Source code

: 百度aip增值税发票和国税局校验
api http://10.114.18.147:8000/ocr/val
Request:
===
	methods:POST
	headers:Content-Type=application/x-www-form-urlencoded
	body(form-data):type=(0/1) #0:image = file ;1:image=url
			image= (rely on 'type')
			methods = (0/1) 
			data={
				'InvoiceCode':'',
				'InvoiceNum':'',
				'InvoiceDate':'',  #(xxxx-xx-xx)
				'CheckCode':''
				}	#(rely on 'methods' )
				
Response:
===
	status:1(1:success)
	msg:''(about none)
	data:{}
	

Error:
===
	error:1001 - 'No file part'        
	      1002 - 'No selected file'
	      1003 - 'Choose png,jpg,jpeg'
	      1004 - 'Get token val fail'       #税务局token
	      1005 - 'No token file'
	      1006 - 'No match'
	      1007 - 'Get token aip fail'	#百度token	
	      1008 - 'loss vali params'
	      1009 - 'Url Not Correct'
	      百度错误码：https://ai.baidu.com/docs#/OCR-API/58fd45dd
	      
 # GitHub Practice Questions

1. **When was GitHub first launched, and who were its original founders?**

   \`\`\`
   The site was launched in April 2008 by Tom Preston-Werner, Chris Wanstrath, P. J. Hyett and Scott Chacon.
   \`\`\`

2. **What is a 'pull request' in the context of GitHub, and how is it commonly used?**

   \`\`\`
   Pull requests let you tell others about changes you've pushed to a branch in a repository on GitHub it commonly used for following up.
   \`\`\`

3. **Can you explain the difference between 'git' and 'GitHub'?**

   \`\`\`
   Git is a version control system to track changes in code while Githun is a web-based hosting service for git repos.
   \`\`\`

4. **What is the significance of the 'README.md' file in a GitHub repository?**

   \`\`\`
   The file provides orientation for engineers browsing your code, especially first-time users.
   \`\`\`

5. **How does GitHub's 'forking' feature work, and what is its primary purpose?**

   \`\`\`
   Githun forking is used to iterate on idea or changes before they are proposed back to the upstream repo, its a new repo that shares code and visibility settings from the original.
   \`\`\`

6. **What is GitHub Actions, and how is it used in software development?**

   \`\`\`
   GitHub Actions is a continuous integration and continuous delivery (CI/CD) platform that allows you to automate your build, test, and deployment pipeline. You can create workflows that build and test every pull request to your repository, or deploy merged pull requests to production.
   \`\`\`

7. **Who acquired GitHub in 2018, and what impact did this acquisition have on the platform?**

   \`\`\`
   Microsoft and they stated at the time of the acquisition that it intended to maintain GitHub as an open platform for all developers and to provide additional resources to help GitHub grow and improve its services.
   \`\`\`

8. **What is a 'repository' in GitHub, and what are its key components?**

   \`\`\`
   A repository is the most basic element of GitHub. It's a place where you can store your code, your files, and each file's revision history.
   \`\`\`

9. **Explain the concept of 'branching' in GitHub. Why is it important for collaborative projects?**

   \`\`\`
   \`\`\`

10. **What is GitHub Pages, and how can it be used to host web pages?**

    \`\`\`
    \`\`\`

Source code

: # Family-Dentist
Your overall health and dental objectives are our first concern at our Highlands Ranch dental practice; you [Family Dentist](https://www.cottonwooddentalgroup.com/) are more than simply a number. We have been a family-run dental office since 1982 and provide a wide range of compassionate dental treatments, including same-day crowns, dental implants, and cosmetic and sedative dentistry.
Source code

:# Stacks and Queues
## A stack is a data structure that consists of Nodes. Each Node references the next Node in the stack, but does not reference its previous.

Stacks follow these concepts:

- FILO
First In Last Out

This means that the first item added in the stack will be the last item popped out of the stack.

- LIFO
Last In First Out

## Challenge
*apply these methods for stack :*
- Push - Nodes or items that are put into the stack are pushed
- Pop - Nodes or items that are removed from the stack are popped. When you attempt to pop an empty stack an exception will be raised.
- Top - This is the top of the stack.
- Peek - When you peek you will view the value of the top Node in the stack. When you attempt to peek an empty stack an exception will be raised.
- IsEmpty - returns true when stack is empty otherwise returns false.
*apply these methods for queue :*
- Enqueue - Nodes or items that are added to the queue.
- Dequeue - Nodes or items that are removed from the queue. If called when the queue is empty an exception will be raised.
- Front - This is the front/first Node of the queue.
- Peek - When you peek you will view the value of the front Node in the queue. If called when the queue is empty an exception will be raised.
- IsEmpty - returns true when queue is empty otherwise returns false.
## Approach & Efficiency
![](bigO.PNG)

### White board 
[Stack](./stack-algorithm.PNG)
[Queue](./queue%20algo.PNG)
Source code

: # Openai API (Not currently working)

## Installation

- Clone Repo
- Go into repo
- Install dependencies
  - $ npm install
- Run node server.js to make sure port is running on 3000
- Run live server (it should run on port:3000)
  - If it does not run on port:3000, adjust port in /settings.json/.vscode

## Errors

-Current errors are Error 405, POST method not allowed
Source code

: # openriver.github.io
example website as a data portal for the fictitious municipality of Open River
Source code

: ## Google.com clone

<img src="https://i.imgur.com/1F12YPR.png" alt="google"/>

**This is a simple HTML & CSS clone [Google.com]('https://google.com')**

----------

WHAT THE TASK ASKS: The word "Dentist" may appear in several lines of the data; copy every line where it does.

ANSWER TO THE PROBLEM:
: # Family-Dentist
Your overall health and dental objectives are our first concern at our Highlands Ranch dental practice; you [Family Dentist](https://www.cottonwooddentalgroup.com/) are more than simply a number. We have been a family-run dental office since 1982 and provide a wide range of compassionate dental treatments, including same-day crowns, dental implants, and cosmetic and sedative dentistry.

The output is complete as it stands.